Upland area in Syria and Turkey

Kurd Mountain or Kurd Dagh (Çîyayê Kurmênc; جبل الأكراد; Kürt Dağı, officially Kurt Dağı) is a highland region in northwestern Syria and southeastern Turkey. It is located in the Aleppo Governorate of Syria and Kilis Province of Turkey. The Kurd Mountain should not be confused with the neighboring Jabal al-Akrad, which is located further southwest in Latakia Governorate.

==Location and description==
Kurd Mountain is a part of the Limestone Massif of northwestern Syria. The mountain is a southern continuation into the Aleppo plateau of the highlands on the western part of the Aintab plateau.
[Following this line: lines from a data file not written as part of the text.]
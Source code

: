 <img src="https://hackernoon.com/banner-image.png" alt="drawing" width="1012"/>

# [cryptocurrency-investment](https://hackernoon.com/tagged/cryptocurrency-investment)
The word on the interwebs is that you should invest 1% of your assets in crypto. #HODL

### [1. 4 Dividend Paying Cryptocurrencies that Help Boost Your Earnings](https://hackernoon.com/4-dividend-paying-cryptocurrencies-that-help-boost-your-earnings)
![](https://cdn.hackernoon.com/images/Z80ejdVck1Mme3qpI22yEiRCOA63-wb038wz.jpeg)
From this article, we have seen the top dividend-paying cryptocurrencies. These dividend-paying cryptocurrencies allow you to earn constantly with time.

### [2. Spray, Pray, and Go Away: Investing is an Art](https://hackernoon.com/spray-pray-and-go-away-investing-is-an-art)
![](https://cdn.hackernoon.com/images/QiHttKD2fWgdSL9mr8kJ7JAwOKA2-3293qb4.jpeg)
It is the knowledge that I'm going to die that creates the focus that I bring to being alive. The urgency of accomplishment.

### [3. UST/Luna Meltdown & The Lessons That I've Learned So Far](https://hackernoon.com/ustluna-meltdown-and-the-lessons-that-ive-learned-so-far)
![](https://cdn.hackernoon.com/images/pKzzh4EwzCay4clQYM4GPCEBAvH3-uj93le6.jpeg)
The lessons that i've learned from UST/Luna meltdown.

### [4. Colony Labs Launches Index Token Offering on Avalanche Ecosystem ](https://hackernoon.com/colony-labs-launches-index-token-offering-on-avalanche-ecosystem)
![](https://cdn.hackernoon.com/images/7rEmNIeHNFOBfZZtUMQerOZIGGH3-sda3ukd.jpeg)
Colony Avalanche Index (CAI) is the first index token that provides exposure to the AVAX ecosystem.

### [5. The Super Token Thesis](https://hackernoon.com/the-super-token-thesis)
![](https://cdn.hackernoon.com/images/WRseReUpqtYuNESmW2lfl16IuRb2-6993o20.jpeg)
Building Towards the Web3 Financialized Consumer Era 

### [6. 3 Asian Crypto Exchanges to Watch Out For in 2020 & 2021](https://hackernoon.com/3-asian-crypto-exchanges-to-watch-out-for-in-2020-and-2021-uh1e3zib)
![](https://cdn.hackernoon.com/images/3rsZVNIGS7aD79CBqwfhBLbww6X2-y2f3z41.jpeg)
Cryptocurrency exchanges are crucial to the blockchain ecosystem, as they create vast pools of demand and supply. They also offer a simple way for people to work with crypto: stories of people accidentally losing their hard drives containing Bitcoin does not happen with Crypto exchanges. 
The valley of River Afrin surrounds Kurd Mountain from east and south and separates it from the plain of Aʻzāz and Mount Simeon to the east, and from Mount Harim to the south. The valley of River Aswad separates Mount Kurd from Mount Amanus to the west.

The main town is Afrin (Efrîn in Kurdish), in Syria. The area is known for its olive growing and charcoal production.

== Demographics ==
The district (Kaza) of Kurd Dagh had a population of 21,823 in the census of the State of Aleppo in 1922.

| Male | Female | Total |
|---|---|---|
| 10,434 | 11,389 | 21,823 |

When the Kurd Dagh was governed by the French, several Kurdish tribes were living in the area. From the 1800s onwards, several group of Kurds have migrated from the Kurd Dagh to Aleppo. In the 1930s, Kurdish Alevis fled persecution by the Turkish Armed Forces during the Dersim Massacre, settling in Mabeta.

===Religion===
The majority of the Kurd-Dagh population are Sunni Hanafi-Muslims, while most Syrian Kurds are Sunni Shafiite-Muslims. Yazidis also have a presence in the region.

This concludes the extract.